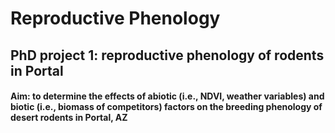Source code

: # Reproductive Phenology
## PhD project 1: reproductive phenology of rodents in Portal

#### Aim: to determine the effects of abiotic (i.e., NDVI, weather variables) and biotic (i.e., biomass of competitors) factors on the breeding phenology of desert rodents in Portal, AZ
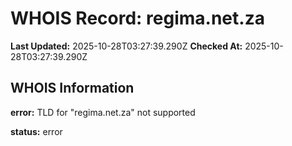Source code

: # WHOIS Record: regima.net.za

**Last Updated:** 2025-10-28T03:27:39.290Z
**Checked At:** 2025-10-28T03:27:39.290Z

## WHOIS Information

**error:** TLD for "regima.net.za" not supported

**status:** error

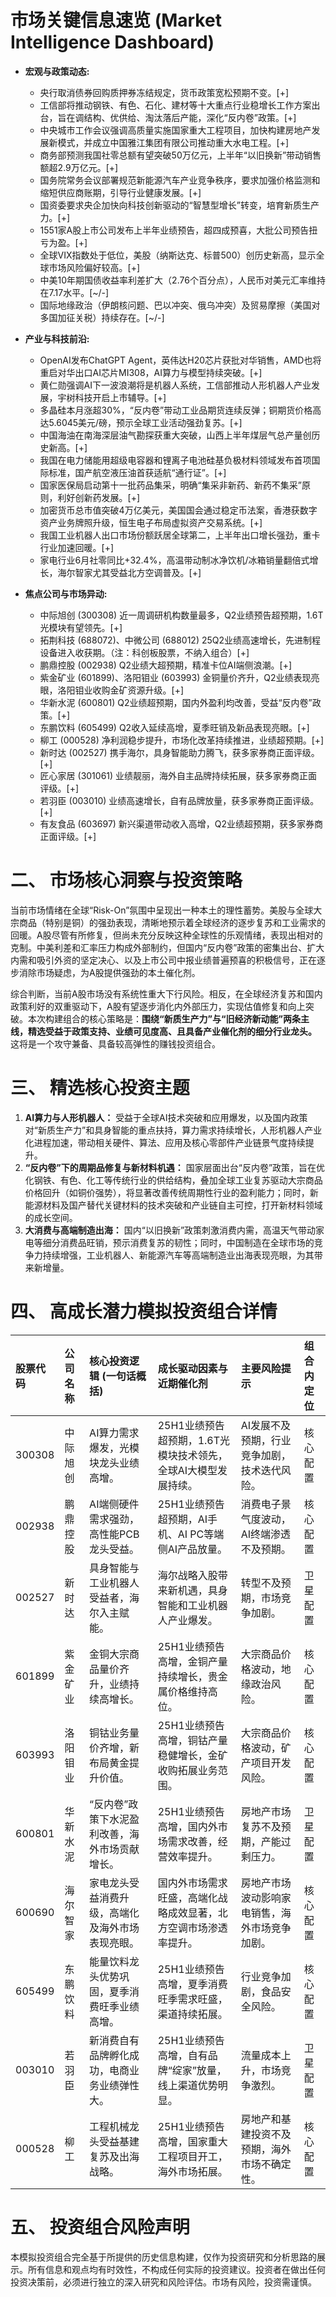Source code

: # 市场关键信息速览 (Market Intelligence Dashboard)

*   **宏观与政策动态:**
    *   央行取消债券回购质押券冻结规定，货币政策宽松预期不变。[+]
    *   工信部将推动钢铁、有色、石化、建材等十大重点行业稳增长工作方案出台，旨在调结构、优供给、淘汰落后产能，深化“反内卷”政策。[+]
    *   中央城市工作会议强调高质量实施国家重大工程项目，加快构建房地产发展新模式，并成立中国雅江集团有限公司推动重大水电工程。[+]
    *   商务部预测我国社零总额有望突破50万亿元，上半年“以旧换新”带动销售额超2.9万亿元。[+]
    *   国务院常务会议部署规范新能源汽车产业竞争秩序，要求加强价格监测和缩短供应商账期，引导行业健康发展。[+]
    *   国资委要求央企加快向科技创新驱动的“智慧型增长”转变，培育新质生产力。[+]
    *   1551家A股上市公司发布上半年业绩预告，超四成预喜，大批公司预告扭亏为盈。[+]
    *   全球VIX指数处于低位，美股（纳斯达克、标普500）创历史新高，显示全球市场风险偏好较高。[+]
    *   中美10年期国债收益率利差扩大（2.76个百分点），人民币对美元汇率维持在7.17水平。[~/-]
    *   国际地缘政治（伊朗核问题、巴以冲突、俄乌冲突）及贸易摩擦（美国对多国加征关税）持续存在。[~/-]

*   **产业与科技前沿:**
    *   OpenAI发布ChatGPT Agent，英伟达H20芯片获批对华销售，AMD也将重启对华出口AI芯片MI308，AI算力与模型持续突破。[+]
    *   黄仁勋强调AI下一波浪潮将是机器人系统，工信部推动人形机器人产业发展，宇树科技开启上市辅导。[+]
    *   多晶硅本月涨超30%，“反内卷”带动工业品期货连续反弹；铜期货价格高达5.6045美元/磅，预示全球工业活动强劲复苏。[+]
    *   中国海油在南海深层油气勘探获重大突破，山西上半年煤层气总产量创历史新高。[+]
    *   我国在电力储能用超级电容器和锂离子电池硅基负极材料领域发布首项国际标准，国产航空液压油首获适航“通行证”。[+]
    *   国家医保局启动第十一批药品集采，明确“集采非新药、新药不集采”原则，利好创新药发展。[+]
    *   加密货币总市值突破4万亿美元，美国国会通过稳定币法案，香港获数字资产业务牌照升级，恒生电子布局虚拟资产交易系统。[+]
    *   我国工业机器人出口市场份额跃居全球第二，上半年出口增长强劲，重卡行业加速回暖。[+]
    *   家电行业6月社零同比+32.4%，高温带动制冰净饮机/冰箱销量翻倍式增长，海尔智家尤其受益北方空调普及。[+]

*   **焦点公司与市场异动:**
    *   中际旭创 (300308) 近一周调研机构数量最多，Q2业绩预告超预期，1.6T光模块有望领先。[+]
    *   拓荆科技 (688072)、中微公司 (688012) 25Q2业绩高速增长，先进制程设备进入收获期。（注：科创板股票，不纳入组合）[+]
    *   鹏鼎控股 (002938) Q2业绩大超预期，精准卡位AI端侧浪潮。[+]
    *   紫金矿业 (601899)、洛阳钼业 (603993) 金铜量价齐升，Q2业绩表现亮眼，洛阳钼业收购金矿资源升级。[+]
    *   华新水泥 (600801) Q2业绩超预期，国内外盈利均改善，受益“反内卷”政策。[+]
    *   东鹏饮料 (605499) Q2收入延续高增，夏季旺销及新品表现亮眼。[+]
    *   柳工 (000528) 净利润稳步提升，市场化改革持续推进，业绩超预期。[+]
    *   新时达 (002527) 携手海尔，具身智能助力腾飞，获多家券商正面评级。[+]
    *   匠心家居 (301061) 业绩靓丽，海外自主品牌持续拓展，获多家券商正面评级。[+]
    *   若羽臣 (003010) 业绩高速增长，自有品牌放量，获多家券商正面评级。[+]
    *   有友食品 (603697) 新兴渠道带动收入高增，Q2业绩超预期，获多家券商正面评级。[+]

# 二、 市场核心洞察与投资策略

当前市场情绪在全球“Risk-On”氛围中呈现出一种本土的理性蓄势。美股与全球大宗商品（特别是铜）的强劲表现，清晰地预示着全球经济的逐步复苏和工业需求的回暖。A股尽管有所修复，但尚未充分反映这种全球性的乐观情绪，表现出相对的克制。中美利差和汇率压力构成外部制约，但国内“反内卷”政策的密集出台、扩大内需和吸引外资的坚定决心、以及上市公司中报业绩普遍预喜的积极信号，正在逐步消除市场疑虑，为A股提供强劲的本土催化剂。

综合判断，当前A股市场没有系统性重大下行风险。相反，在全球经济复苏和国内政策利好的双重驱动下，A股有望逐步消化内外部压力，实现估值修复和向上突破。本次构建组合的核心策略是：**围绕“新质生产力”与“旧经济新动能”两条主线，精选受益于政策支持、业绩可见度高、且具备产业催化剂的细分行业龙头。** 这将是一个攻守兼备、具备较高弹性的赚钱投资组合。

# 三、 精选核心投资主题

1.  **AI算力与人形机器人：** 受益于全球AI技术突破和应用爆发，以及国内政策对“新质生产力”和具身智能的重点扶持，算力需求持续增长，人形机器人产业化进程加速，带动相关硬件、算法、应用及核心零部件产业链景气度持续提升。
2.  **“反内卷”下的周期品修复与新材料机遇：** 国家层面出台“反内卷”政策，旨在优化钢铁、有色、化工等传统行业的供给结构，叠加全球工业复苏驱动大宗商品价格回升（如铜价强势），将显著改善传统周期性行业的盈利能力；同时，新能源材料及国产替代关键材料的技术突破和产业链自主可控，打开新材料领域的成长空间。
3.  **大消费与高端制造出海：** 国内“以旧换新”政策刺激消费内需，高温天气带动家电等细分消费品旺销，预示消费复苏的韧性；同时，中国制造在全球市场的竞争力持续增强，工业机器人、新能源汽车等高端制造业出海表现亮眼，为其带来新增量。

# 四、 高成长潜力模拟投资组合详情

| 股票代码 | 公司名称 | 核心投资逻辑 (一句话概括) | 成长驱动因素与近期催化剂 | 主要风险提示 | 组合内定位 |
| :------- | :------- | :-------------------------- | :------------------------------------- | :--------------------------------------- | :--------- |
| 300308   | 中际旭创 | AI算力需求爆发，光模块龙头业绩高增。 | 25H1业绩预告超预期，1.6T光模块技术领先，全球AI大模型发展持续。 | AI发展不及预期，行业竞争加剧，技术迭代风险。 | 核心配置 |
| 002938   | 鹏鼎控股 | AI端侧硬件需求强劲，高性能PCB龙头受益。 | 25H1业绩预告超预期，AI手机、AI PC等端侧AI产品放量。 | 消费电子景气度波动，AI终端渗透不及预期。 | 核心配置 |
| 002527   | 新时达 | 具身智能与工业机器人受益者，海尔入主赋能。 | 海尔战略入股带来新机遇，具身智能和工业机器人产业爆发。 | 转型不及预期，市场竞争加剧。 | 卫星配置 |
| 601899   | 紫金矿业 | 金铜大宗商品量价齐升，业绩持续高增长。 | 25H1业绩预告高增，金铜产量持续增长，贵金属价格维持高位。 | 大宗商品价格波动，地缘政治风险。 | 核心配置 |
| 603993   | 洛阳钼业 | 铜钴业务量价齐增，新布局黄金提升价值。 | 25H1业绩预告高增，铜钴产量稳健增长，金矿收购拓展业务范围。 | 大宗商品价格波动，矿产项目开发风险。 | 核心配置 |
| 600801   | 华新水泥 | “反内卷”政策下水泥盈利改善，海外市场贡献增长。 | 25H1业绩预告高增，国内外市场需求改善，经营效率提升。 | 房地产市场复苏不及预期，产能过剩压力。 | 卫星配置 |
| 600690   | 海尔智家 | 家电龙头受益消费升级，高端化及海外市场表现亮眼。 | 国内外市场需求旺盛，高端化战略成效显著，北方空调市场渗透率提升。 | 房地产市场波动影响家电销售，海外市场竞争加剧。 | 核心配置 |
| 605499   | 东鹏饮料 | 能量饮料龙头优势巩固，夏季消费旺季业绩高增。 | 25H1业绩预告高增，夏季消费旺季需求旺盛，渠道持续拓展。 | 行业竞争加剧，食品安全风险。 | 核心配置 |
| 003010   | 若羽臣 | 新消费自有品牌孵化成功，电商业务业绩弹性大。 | 25H1业绩预告高增，自有品牌“绽家”放量，线上渠道优势明显。 | 流量成本上升，市场竞争激烈。 | 卫星配置 |
| 000528   | 柳工   | 工程机械龙头受益基建复苏及出海战略。   | 25H1业绩预告高增，国家重大工程项目开工，海外市场拓展。 | 房地产和基建投资不及预期，海外市场不确定性。 | 核心配置 |

# 五、 投资组合风险声明

本模拟投资组合完全基于所提供的历史信息构建，仅作为投资研究和分析思路的展示。所有信息和观点均有时效性，不构成任何实际的投资建议。投资者在做出任何投资决策前，必须进行独立的深入研究和风险评估。市场有风险，投资需谨慎。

**TASK DESCRIPTION:**
Look above for the line containing "柳工 (000528) 净利润稳步提升，市场化改革持续推进，业绩超预期。[+]" and the line containing "# 三、 精选核心投资主题". Transcribe both, with the lines between them, exactly.

**EXPECTED ANSWER:**
    *   柳工 (000528) 净利润稳步提升，市场化改革持续推进，业绩超预期。[+]
    *   新时达 (002527) 携手海尔，具身智能助力腾飞，获多家券商正面评级。[+]
    *   匠心家居 (301061) 业绩靓丽，海外自主品牌持续拓展，获多家券商正面评级。[+]
    *   若羽臣 (003010) 业绩高速增长，自有品牌放量，获多家券商正面评级。[+]
    *   有友食品 (603697) 新兴渠道带动收入高增，Q2业绩超预期，获多家券商正面评级。[+]

# 二、 市场核心洞察与投资策略

当前市场情绪在全球“Risk-On”氛围中呈现出一种本土的理性蓄势。美股与全球大宗商品（特别是铜）的强劲表现，清晰地预示着全球经济的逐步复苏和工业需求的回暖。A股尽管有所修复，但尚未充分反映这种全球性的乐观情绪，表现出相对的克制。中美利差和汇率压力构成外部制约，但国内“反内卷”政策的密集出台、扩大内需和吸引外资的坚定决心、以及上市公司中报业绩普遍预喜的积极信号，正在逐步消除市场疑虑，为A股提供强劲的本土催化剂。

综合判断，当前A股市场没有系统性重大下行风险。相反，在全球经济复苏和国内政策利好的双重驱动下，A股有望逐步消化内外部压力，实现估值修复和向上突破。本次构建组合的核心策略是：**围绕“新质生产力”与“旧经济新动能”两条主线，精选受益于政策支持、业绩可见度高、且具备产业催化剂的细分行业龙头。** 这将是一个攻守兼备、具备较高弹性的赚钱投资组合。

# 三、 精选核心投资主题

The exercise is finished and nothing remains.